2.  The word "accident" as used in this chapter shall, unless a different meaning is clearly indicated by the context, be construed to mean an unexpected or unforeseen identifiable event or series of events happening suddenly and violently, with or without human fault, and producing at the time objective symptoms of an injury.  An injury is compensable if it is clearly work related.  An injury is clearly work related if work was [a] the dominant substantial factor in the cause of the resulting medical condition or disability.  This chapter shall not apply to personal health conditions of an employee which manifest themselves in the employment in which the work was not the substantial dominant factor in the resulting need for medical treatment or treatment.  An injury, including injuries resulting directly or indirectly from idiopathic causes, is not compensable merely because work was a triggering or precipitating factor.

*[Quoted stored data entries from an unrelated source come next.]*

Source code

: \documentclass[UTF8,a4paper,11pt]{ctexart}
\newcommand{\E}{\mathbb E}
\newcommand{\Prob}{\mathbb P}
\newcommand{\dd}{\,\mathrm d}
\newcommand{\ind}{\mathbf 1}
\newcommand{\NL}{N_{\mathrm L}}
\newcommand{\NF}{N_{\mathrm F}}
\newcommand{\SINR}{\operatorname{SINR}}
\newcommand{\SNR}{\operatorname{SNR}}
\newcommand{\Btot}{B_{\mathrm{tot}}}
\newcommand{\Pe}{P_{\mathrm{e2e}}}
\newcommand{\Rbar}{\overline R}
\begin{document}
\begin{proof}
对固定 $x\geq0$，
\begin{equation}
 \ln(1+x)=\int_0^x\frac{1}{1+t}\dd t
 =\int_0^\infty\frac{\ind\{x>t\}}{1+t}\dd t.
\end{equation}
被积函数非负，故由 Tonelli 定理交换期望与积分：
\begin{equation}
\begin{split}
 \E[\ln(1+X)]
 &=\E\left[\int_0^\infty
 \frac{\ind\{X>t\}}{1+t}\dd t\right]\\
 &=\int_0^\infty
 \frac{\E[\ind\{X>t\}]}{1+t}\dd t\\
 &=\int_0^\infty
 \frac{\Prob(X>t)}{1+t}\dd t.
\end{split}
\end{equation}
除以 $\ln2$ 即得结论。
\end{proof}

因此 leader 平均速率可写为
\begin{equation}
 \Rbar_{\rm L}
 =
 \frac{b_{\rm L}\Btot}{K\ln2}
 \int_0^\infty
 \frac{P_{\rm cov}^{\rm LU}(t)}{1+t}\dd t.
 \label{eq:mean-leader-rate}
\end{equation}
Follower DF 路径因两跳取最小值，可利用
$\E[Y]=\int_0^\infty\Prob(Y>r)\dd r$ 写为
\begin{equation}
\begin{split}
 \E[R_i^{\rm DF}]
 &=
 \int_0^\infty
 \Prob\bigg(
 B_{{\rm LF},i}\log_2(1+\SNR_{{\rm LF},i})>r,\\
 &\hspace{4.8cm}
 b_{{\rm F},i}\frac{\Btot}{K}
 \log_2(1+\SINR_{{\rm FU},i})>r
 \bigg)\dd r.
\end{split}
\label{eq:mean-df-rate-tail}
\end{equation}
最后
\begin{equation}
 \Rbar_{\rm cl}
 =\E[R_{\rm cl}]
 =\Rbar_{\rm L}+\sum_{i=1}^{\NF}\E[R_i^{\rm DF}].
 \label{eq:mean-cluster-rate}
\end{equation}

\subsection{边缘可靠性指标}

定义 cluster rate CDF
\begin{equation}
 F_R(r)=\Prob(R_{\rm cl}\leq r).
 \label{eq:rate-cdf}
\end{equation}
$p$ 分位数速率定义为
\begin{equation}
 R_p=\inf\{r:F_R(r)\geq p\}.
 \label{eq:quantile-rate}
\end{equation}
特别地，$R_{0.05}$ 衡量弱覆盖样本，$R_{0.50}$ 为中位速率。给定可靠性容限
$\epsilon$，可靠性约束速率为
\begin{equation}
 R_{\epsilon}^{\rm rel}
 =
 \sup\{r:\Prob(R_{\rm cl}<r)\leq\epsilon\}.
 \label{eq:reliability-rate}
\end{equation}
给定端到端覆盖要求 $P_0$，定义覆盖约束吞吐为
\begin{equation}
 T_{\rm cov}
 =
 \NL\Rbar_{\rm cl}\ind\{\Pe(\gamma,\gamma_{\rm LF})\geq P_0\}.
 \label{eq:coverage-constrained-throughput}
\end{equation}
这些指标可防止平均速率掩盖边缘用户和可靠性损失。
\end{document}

3.  (1)  In this chapter the term "injury" is hereby defined to be an injury which has arisen out of and in the course of employment.  The injury must be incidental to and not independent of the relation of employer and employee.  An injury shall not be deemed to have been directly caused by the employment where it is shown that the employee suffers disability as a result of ordinary, gradual deterioration or progressive degeneration of the body caused by aging [shall not be compensable, except where the deterioration or degeneration follows as an incident of employment] or by the normal activities of day to day living.

(2)  The employee shall not be entitled to recover for the aggravation of a pre-existing condition, except to the extent that the work-related injury causes increased disability.  Any award of compensation shall be reduced by the amount of permanent partial disability determined to be pre-existing.  If a compensable injury combines with a pre-existing disease or condition to cause or prolong disability or need for treatment, the resultant condition is compensable only to the extent that the compensable injury is and remains the substantial dominant cause of the disability or need for treatment.  If the substantial cause of a worsened condition is an injury not arising out of and in the course of employment, including injuries from idiopathic causes, the worsening is not compensable.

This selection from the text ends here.